The phase III study enrolled 120 patients who were given a combination of Genasense plus chemotherapy; another 121 patients were given chemotherapy alone. All patients in the study were diagnosed with advanced CLL, which means they had received, and failed, prior therapies.
Nineteen patients, or 16%, in the Genasense arm of the study achieved a major response -- defined as a complete response or so-called nodular partial response, compared to with eight patients, or 7%, in the control arm. This result, the study's primary endpoint, was statistically significant, albeit not robustly so with a so-called p value of 0.039. [A p value of 0.05 is required for a study to reach statistical significance, but strong data typically have a p value of less than 0.01.]
But a more conventional primary endpoint in CLL studies looks at overall response rate, defined as a complete response, nodular partial responses and partial response. When the Genasense data were analyzed this way, overall response in the Genasense arm was 41%, less than the 45% overall response rate in the control arm.

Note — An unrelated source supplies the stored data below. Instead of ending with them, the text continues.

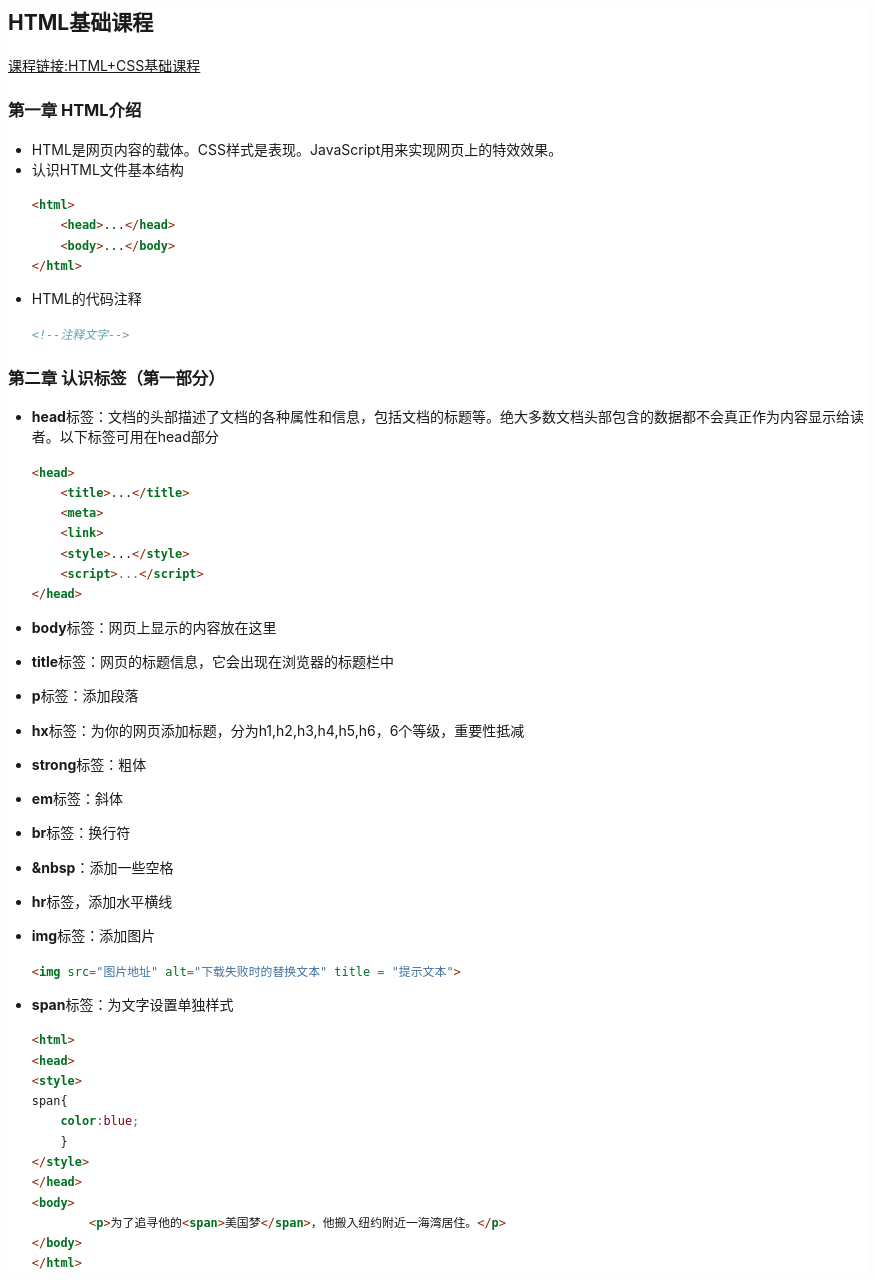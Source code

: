 ## HTML基础课程 ##
[课程链接:HTML+CSS基础课程](https://www.imooc.com/learn/9)
### 第一章 HTML介绍 ###
- HTML是网页内容的载体。CSS样式是表现。JavaScript用来实现网页上的特效效果。
- 认识HTML文件基本结构
	```html
	<html>
		<head>...</head>   
		<body>...</body>
	</html>
	```
- HTML的代码注释
	```html
	<!--注释文字-->
	```

### 第二章 认识标签（第一部分） ###
- **head**标签：文档的头部描述了文档的各种属性和信息，包括文档的标题等。绝大多数文档头部包含的数据都不会真正作为内容显示给读者。以下标签可用在head部分
	```html
	<head>
		<title>...</title>
		<meta>
		<link>
		<style>...</style>
		<script>...</script>
	</head>
	```

- **body**标签：网页上显示的内容放在这里

- **title**标签：网页的标题信息，它会出现在浏览器的标题栏中

- **p**标签：添加段落

- **hx**标签：为你的网页添加标题，分为h1,h2,h3,h4,h5,h6，6个等级，重要性抵减

- **strong**标签：粗体

- **em**标签：斜体

- **br**标签：换行符

- **&nbsp**：添加一些空格

- **hr**标签，添加水平横线

- **img**标签：添加图片
	```html
	<img src="图片地址" alt="下载失败时的替换文本" title = "提示文本">
	```

- **span**标签：为文字设置单独样式
	```html
	<html>
	<head>
	<style>
	span{
    	color:blue;
		}
	</style>
	</head>
	<body>
    		<p>为了追寻他的<span>美国梦</span>，他搬入纽约附近一海湾居住。</p>
	</body>
	</html>
	``` 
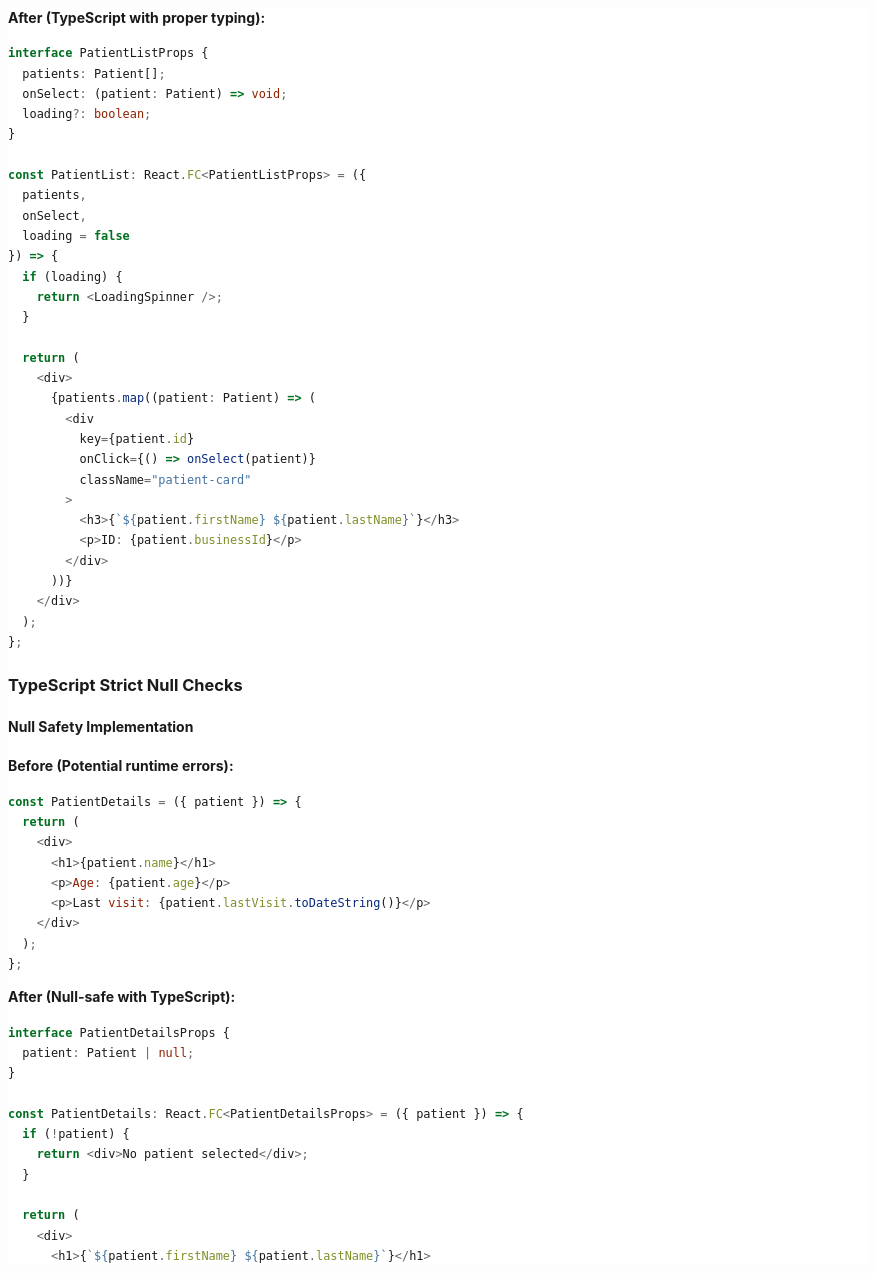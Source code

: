 **After (TypeScript with proper typing):**
```typescript
interface PatientListProps {
  patients: Patient[];
  onSelect: (patient: Patient) => void;
  loading?: boolean;
}

const PatientList: React.FC<PatientListProps> = ({ 
  patients, 
  onSelect, 
  loading = false 
}) => {
  if (loading) {
    return <LoadingSpinner />;
  }

  return (
    <div>
      {patients.map((patient: Patient) => (
        <div 
          key={patient.id} 
          onClick={() => onSelect(patient)}
          className="patient-card"
        >
          <h3>{`${patient.firstName} ${patient.lastName}`}</h3>
          <p>ID: {patient.businessId}</p>
        </div>
      ))}
    </div>
  );
};
```

### TypeScript Strict Null Checks

#### Null Safety Implementation

**Before (Potential runtime errors):**
```javascript
const PatientDetails = ({ patient }) => {
  return (
    <div>
      <h1>{patient.name}</h1>
      <p>Age: {patient.age}</p>
      <p>Last visit: {patient.lastVisit.toDateString()}</p>
    </div>
  );
};
```

**After (Null-safe with TypeScript):**
```typescript
interface PatientDetailsProps {
  patient: Patient | null;
}

const PatientDetails: React.FC<PatientDetailsProps> = ({ patient }) => {
  if (!patient) {
    return <div>No patient selected</div>;
  }

  return (
    <div>
      <h1>{`${patient.firstName} ${patient.lastName}`}</h1>
```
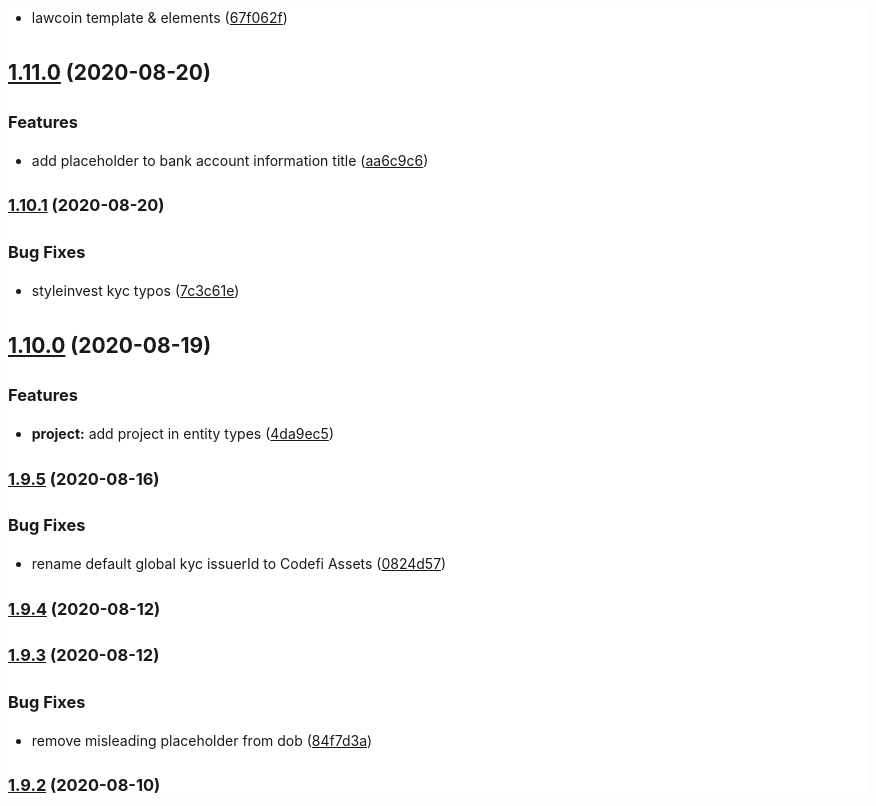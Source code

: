 * lawcoin template & elements ([67f062f](https://gitlab.com/ConsenSys/client/fr/dauriel/api-kyc4/commit/67f062f3b84a6ebcf881de1617dc5988d7aef9c3))

## [1.11.0](https://gitlab.com/ConsenSys/client/fr/dauriel/api-kyc4/compare/v1.10.1...v1.11.0) (2020-08-20)


### Features

* add placeholder to bank account information title ([aa6c9c6](https://gitlab.com/ConsenSys/client/fr/dauriel/api-kyc4/commit/aa6c9c69e884bdb633d144131edfe29e0c7e078c))

### [1.10.1](https://gitlab.com/ConsenSys/client/fr/dauriel/api-kyc4/compare/v1.10.0...v1.10.1) (2020-08-20)


### Bug Fixes

* styleinvest kyc typos ([7c3c61e](https://gitlab.com/ConsenSys/client/fr/dauriel/api-kyc4/commit/7c3c61e08762a7d02761d2e9521da75ae99c6c5e))

## [1.10.0](https://gitlab.com/ConsenSys/client/fr/dauriel/api-kyc4/compare/v1.9.5...v1.10.0) (2020-08-19)


### Features

* **project:** add project in entity types ([4da9ec5](https://gitlab.com/ConsenSys/client/fr/dauriel/api-kyc4/commit/4da9ec528a0e61f6a899ae622d395e9c620a535f))

### [1.9.5](https://gitlab.com/ConsenSys/client/fr/dauriel/api-kyc4/compare/v1.9.4...v1.9.5) (2020-08-16)


### Bug Fixes

* rename default global kyc issuerId to Codefi Assets ([0824d57](https://gitlab.com/ConsenSys/client/fr/dauriel/api-kyc4/commit/0824d573ee6212796f6fcd0d6f15b2c935f1bca2))

### [1.9.4](https://gitlab.com/ConsenSys/client/fr/dauriel/api-kyc4/compare/v1.9.3...v1.9.4) (2020-08-12)

### [1.9.3](https://gitlab.com/ConsenSys/client/fr/dauriel/api-kyc4/compare/v1.9.2...v1.9.3) (2020-08-12)


### Bug Fixes

* remove misleading placeholder from dob ([84f7d3a](https://gitlab.com/ConsenSys/client/fr/dauriel/api-kyc4/commit/84f7d3a69f66f3f6e4ac98e31b7c04d69f4bc68c))

### [1.9.2](https://gitlab.com/ConsenSys/client/fr/dauriel/api-kyc4/compare/v1.9.1...v1.9.2) (2020-08-10)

Also, patients in the Genasense arm of the study progressed (their disease worsened) at a median time of 6.1 months, faster than the 8.9 months for patients in the control arm. Overall survival data were not analyzed, pending further maturing of the data.
Despite a series of setbacks this year that have left Genta reeling, the company seems intent to push ahead with Genasense's development. No doubt, persistence sometimes pays off. But for Genta, the second time will not likely be the charm.